↓↓↓
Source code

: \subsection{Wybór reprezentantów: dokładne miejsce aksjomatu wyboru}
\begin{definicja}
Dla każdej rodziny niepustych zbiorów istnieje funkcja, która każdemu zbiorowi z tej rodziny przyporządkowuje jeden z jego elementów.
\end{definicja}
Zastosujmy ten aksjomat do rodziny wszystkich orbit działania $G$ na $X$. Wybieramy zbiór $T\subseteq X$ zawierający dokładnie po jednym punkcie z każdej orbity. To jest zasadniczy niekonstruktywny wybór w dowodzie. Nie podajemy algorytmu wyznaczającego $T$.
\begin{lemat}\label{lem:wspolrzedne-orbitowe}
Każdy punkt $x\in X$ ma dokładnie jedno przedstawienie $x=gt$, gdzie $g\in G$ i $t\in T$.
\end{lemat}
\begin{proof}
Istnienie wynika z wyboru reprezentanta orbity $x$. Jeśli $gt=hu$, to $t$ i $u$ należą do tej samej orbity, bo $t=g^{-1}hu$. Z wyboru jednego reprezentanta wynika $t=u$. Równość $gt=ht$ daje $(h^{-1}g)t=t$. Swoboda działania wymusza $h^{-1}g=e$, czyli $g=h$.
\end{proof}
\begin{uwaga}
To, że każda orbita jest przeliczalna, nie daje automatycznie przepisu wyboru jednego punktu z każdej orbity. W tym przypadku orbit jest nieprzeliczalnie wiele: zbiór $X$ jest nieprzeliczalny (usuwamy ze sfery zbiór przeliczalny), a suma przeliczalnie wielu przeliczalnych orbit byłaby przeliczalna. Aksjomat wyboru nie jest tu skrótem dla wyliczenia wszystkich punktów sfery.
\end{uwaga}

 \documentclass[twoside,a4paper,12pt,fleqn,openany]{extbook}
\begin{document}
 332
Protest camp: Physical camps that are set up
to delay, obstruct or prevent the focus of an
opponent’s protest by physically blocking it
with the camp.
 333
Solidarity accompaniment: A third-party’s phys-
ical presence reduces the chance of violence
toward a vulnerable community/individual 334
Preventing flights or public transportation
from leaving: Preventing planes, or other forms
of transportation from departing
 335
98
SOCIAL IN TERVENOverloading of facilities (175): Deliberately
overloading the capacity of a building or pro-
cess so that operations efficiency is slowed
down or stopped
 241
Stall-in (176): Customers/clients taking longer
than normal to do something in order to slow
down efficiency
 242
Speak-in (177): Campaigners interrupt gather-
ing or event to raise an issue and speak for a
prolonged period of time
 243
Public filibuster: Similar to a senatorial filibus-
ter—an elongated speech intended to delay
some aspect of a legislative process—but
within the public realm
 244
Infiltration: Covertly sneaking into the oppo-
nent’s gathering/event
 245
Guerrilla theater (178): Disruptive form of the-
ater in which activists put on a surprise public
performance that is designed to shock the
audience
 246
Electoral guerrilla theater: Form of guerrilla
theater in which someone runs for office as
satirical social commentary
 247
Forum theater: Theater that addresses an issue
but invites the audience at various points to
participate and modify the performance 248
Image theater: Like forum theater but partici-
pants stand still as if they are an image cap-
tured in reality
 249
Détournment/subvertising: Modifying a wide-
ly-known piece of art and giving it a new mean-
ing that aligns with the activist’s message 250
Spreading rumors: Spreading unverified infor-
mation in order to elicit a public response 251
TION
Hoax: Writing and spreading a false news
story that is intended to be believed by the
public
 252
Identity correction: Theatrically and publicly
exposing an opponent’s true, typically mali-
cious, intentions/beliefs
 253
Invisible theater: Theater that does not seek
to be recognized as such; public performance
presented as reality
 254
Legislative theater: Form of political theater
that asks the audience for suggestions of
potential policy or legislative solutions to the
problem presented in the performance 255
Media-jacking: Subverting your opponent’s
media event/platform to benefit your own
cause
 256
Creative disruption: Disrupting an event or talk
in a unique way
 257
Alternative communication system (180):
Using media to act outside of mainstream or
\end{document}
↑↑↑
> EXERCISE AIM
Would you restate the entries word for word, omitting none?

> YOUR SOLUTION
Source code

: \subsection{Wybór reprezentantów: dokładne miejsce aksjomatu wyboru}
\begin{definicja}
Dla każdej rodziny niepustych zbiorów istnieje funkcja, która każdemu zbiorowi z tej rodziny przyporządkowuje jeden z jego elementów.
\end{definicja}
Zastosujmy ten aksjomat do rodziny wszystkich orbit działania $G$ na $X$. Wybieramy zbiór $T\subseteq X$ zawierający dokładnie po jednym punkcie z każdej orbity. To jest zasadniczy niekonstruktywny wybór w dowodzie. Nie podajemy algorytmu wyznaczającego $T$.
\begin{lemat}\label{lem:wspolrzedne-orbitowe}
Każdy punkt $x\in X$ ma dokładnie jedno przedstawienie $x=gt$, gdzie $g\in G$ i $t\in T$.
\end{lemat}
\begin{proof}
Istnienie wynika z wyboru reprezentanta orbity $x$. Jeśli $gt=hu$, to $t$ i $u$ należą do tej samej orbity, bo $t=g^{-1}hu$. Z wyboru jednego reprezentanta wynika $t=u$. Równość $gt=ht$ daje $(h^{-1}g)t=t$. Swoboda działania wymusza $h^{-1}g=e$, czyli $g=h$.
\end{proof}
\begin{uwaga}
To, że każda orbita jest przeliczalna, nie daje automatycznie przepisu wyboru jednego punktu z każdej orbity. W tym przypadku orbit jest nieprzeliczalnie wiele: zbiór $X$ jest nieprzeliczalny (usuwamy ze sfery zbiór przeliczalny), a suma przeliczalnie wielu przeliczalnych orbit byłaby przeliczalna. Aksjomat wyboru nie jest tu skrótem dla wyliczenia wszystkich punktów sfery.
\end{uwaga}

 \documentclass[twoside,a4paper,12pt,fleqn,openany]{extbook}
\begin{document}
 332
Protest camp: Physical camps that are set up
to delay, obstruct or prevent the focus of an
opponent’s protest by physically blocking it
with the camp.
 333
Solidarity accompaniment: A third-party’s phys-
ical presence reduces the chance of violence
toward a vulnerable community/individual 334
Preventing flights or public transportation
from leaving: Preventing planes, or other forms
of transportation from departing
 335
98
SOCIAL IN TERVENOverloading of facilities (175): Deliberately
overloading the capacity of a building or pro-
cess so that operations efficiency is slowed
down or stopped
 241
Stall-in (176): Customers/clients taking longer
than normal to do something in order to slow
down efficiency
 242
Speak-in (177): Campaigners interrupt gather-
ing or event to raise an issue and speak for a
prolonged period of time
 243
Public filibuster: Similar to a senatorial filibus-
ter—an elongated speech intended to delay
some aspect of a legislative process—but
within the public realm
 244
Infiltration: Covertly sneaking into the oppo-
nent’s gathering/event
 245
Guerrilla theater (178): Disruptive form of the-
ater in which activists put on a surprise public
performance that is designed to shock the
audience
 246
Electoral guerrilla theater: Form of guerrilla
theater in which someone runs for office as
satirical social commentary
 247
Forum theater: Theater that addresses an issue
but invites the audience at various points to
participate and modify the performance 248
Image theater: Like forum theater but partici-
pants stand still as if they are an image cap-
tured in reality
 249
Détournment/subvertising: Modifying a wide-
ly-known piece of art and giving it a new mean-
ing that aligns with the activist’s message 250
Spreading rumors: Spreading unverified infor-
mation in order to elicit a public response 251
TION
Hoax: Writing and spreading a false news
story that is intended to be believed by the
public
 252
Identity correction: Theatrically and publicly
exposing an opponent’s true, typically mali-
cious, intentions/beliefs
 253
Invisible theater: Theater that does not seek
to be recognized as such; public performance
presented as reality
 254
Legislative theater: Form of political theater
that asks the audience for suggestions of
potential policy or legislative solutions to the
problem presented in the performance 255
Media-jacking: Subverting your opponent’s
media event/platform to benefit your own
cause
 256
Creative disruption: Disrupting an event or talk
in a unique way
 257
Alternative communication system (180):
Using media to act outside of mainstream or
\end{document}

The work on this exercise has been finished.